» Action item:
Find the line holding "C. The land use minimum" in the entries below. Give it again exactly, along with every line after it up to and including the line holding "to hourly fees".

[Stored data]
+---+
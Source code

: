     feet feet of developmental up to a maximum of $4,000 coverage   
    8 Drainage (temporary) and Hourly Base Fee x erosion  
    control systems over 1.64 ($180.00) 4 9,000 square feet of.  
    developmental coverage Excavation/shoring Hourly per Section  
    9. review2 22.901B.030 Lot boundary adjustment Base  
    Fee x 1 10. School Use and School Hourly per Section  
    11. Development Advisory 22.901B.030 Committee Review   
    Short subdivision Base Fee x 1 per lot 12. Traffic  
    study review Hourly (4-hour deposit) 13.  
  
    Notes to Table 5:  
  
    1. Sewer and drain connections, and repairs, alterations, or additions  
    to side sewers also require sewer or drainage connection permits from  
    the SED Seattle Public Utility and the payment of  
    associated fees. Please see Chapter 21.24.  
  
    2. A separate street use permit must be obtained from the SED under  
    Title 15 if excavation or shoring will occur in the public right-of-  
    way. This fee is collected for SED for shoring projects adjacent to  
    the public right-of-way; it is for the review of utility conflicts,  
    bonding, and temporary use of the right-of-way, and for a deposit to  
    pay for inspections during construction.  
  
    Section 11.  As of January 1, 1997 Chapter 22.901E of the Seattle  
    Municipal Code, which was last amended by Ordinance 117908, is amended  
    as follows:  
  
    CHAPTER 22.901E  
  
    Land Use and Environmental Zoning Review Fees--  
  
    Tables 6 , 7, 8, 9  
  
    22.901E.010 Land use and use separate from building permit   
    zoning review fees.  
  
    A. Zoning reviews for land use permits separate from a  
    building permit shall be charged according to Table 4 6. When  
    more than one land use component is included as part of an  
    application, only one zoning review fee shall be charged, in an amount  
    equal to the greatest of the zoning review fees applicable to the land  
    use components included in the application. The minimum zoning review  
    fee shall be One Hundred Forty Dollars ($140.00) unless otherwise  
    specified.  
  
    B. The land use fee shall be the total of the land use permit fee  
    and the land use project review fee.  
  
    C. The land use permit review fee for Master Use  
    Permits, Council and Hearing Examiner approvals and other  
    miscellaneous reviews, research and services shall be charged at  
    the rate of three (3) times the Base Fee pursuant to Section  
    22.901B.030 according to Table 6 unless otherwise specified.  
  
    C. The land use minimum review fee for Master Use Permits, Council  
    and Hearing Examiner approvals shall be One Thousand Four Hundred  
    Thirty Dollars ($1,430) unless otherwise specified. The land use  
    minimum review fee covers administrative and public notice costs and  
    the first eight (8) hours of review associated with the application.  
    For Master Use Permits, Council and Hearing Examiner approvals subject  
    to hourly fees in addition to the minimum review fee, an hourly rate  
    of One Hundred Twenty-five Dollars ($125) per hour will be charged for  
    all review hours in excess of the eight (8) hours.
+---+
» Task output:
    C. The land use minimum review fee for Master Use Permits, Council  
    and Hearing Examiner approvals shall be One Thousand Four Hundred  
    Thirty Dollars ($1,430) unless otherwise specified. The land use  
    minimum review fee covers administrative and public notice costs and  
    the first eight (8) hours of review associated with the application.  
    For Master Use Permits, Council and Hearing Examiner approvals subject  
    to hourly fees in addition to the minimum review fee, an hourly rate  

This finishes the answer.